• _WORK INSTRUCTION_
Return the records below from the line containing "de données |" onward, exactly, through and including the last line.

(Collected data)

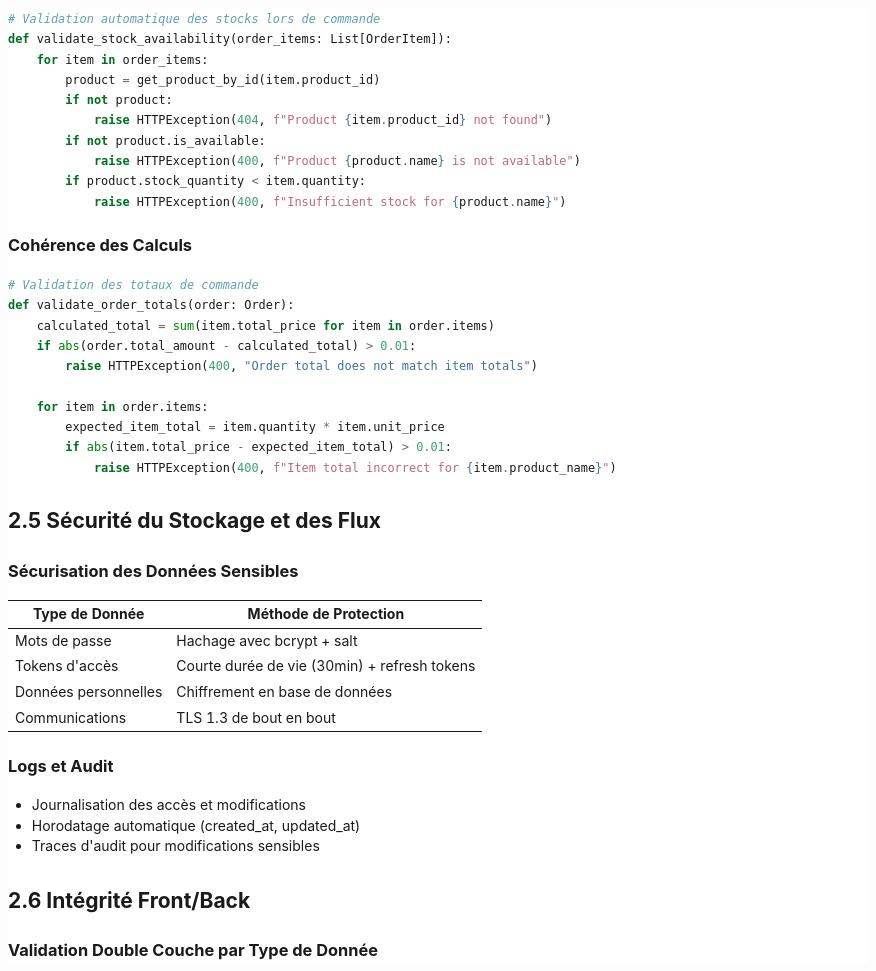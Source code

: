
 ```python
# Validation automatique des stocks lors de commande
def validate_stock_availability(order_items: List[OrderItem]):
    for item in order_items:
        product = get_product_by_id(item.product_id)
        if not product:
            raise HTTPException(404, f"Product {item.product_id} not found")
        if not product.is_available:
            raise HTTPException(400, f"Product {product.name} is not available")
        if product.stock_quantity < item.quantity:
            raise HTTPException(400, f"Insufficient stock for {product.name}")
```

### Cohérence des Calculs

```python
# Validation des totaux de commande
def validate_order_totals(order: Order):
    calculated_total = sum(item.total_price for item in order.items)
    if abs(order.total_amount - calculated_total) > 0.01:
        raise HTTPException(400, "Order total does not match item totals")
    
    for item in order.items:
        expected_item_total = item.quantity * item.unit_price
        if abs(item.total_price - expected_item_total) > 0.01:
            raise HTTPException(400, f"Item total incorrect for {item.product_name}")
```

## 2.5 Sécurité du Stockage et des Flux

### Sécurisation des Données Sensibles

| Type de Donnée | Méthode de Protection | 
|----------------|------------------------|
| Mots de passe  | Hachage avec bcrypt + salt |
| Tokens d'accès | Courte durée de vie (30min) + refresh tokens |
| Données personnelles | Chiffrement en base de données |
| Communications | TLS 1.3 de bout en bout |

### Logs et Audit

- Journalisation des accès et modifications
- Horodatage automatique (created_at, updated_at)
- Traces d'audit pour modifications sensibles

## 2.6 Intégrité Front/Back

### Validation Double Couche par Type de Donnée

• _RESPONSE AREA_
| Données personnelles | Chiffrement en base de données |
| Communications | TLS 1.3 de bout en bout |

### Logs et Audit

- Journalisation des accès et modifications
- Horodatage automatique (created_at, updated_at)
- Traces d'audit pour modifications sensibles

## 2.6 Intégrité Front/Back

### Validation Double Couche par Type de Donnée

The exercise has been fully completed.